BEGIN EXERCISE DATA

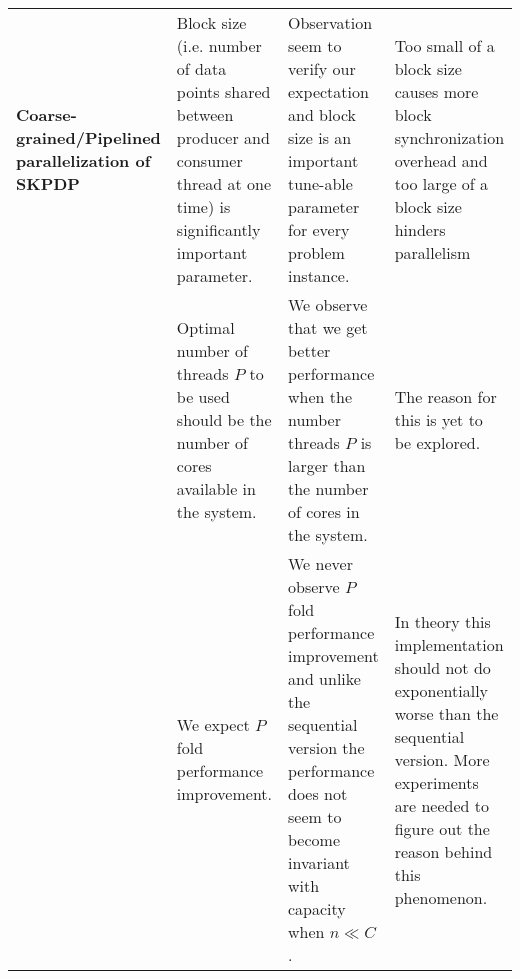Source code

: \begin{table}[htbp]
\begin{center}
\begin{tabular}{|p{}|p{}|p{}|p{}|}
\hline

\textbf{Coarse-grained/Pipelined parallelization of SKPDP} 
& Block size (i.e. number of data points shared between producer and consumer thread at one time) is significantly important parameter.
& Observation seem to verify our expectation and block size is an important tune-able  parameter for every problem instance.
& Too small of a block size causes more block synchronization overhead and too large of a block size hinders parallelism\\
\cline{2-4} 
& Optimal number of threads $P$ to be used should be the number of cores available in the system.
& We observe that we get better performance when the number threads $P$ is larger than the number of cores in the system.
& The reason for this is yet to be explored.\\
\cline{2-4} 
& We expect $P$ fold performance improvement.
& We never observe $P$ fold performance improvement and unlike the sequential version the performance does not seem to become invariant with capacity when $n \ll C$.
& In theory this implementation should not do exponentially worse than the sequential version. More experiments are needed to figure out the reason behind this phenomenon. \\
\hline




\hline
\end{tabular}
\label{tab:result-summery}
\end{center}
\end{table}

END EXERCISE DATA
BEGIN EXERCISE DATA

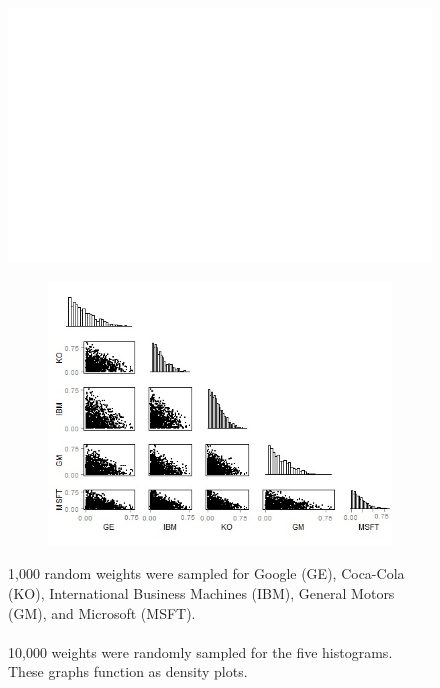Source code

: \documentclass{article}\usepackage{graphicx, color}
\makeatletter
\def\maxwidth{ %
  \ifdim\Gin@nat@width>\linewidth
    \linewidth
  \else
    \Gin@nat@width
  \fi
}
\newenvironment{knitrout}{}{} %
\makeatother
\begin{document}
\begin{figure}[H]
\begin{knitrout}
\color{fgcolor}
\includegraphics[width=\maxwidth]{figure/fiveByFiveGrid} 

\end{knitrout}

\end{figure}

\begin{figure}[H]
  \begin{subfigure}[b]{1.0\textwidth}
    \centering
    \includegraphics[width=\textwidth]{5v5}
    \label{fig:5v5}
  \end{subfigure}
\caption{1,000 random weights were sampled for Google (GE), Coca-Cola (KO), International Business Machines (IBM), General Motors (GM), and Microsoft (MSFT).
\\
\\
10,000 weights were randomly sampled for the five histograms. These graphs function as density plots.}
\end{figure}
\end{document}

END EXERCISE DATA

After counting the lines of the records above that hold the word "should", give the total and nothing else.

2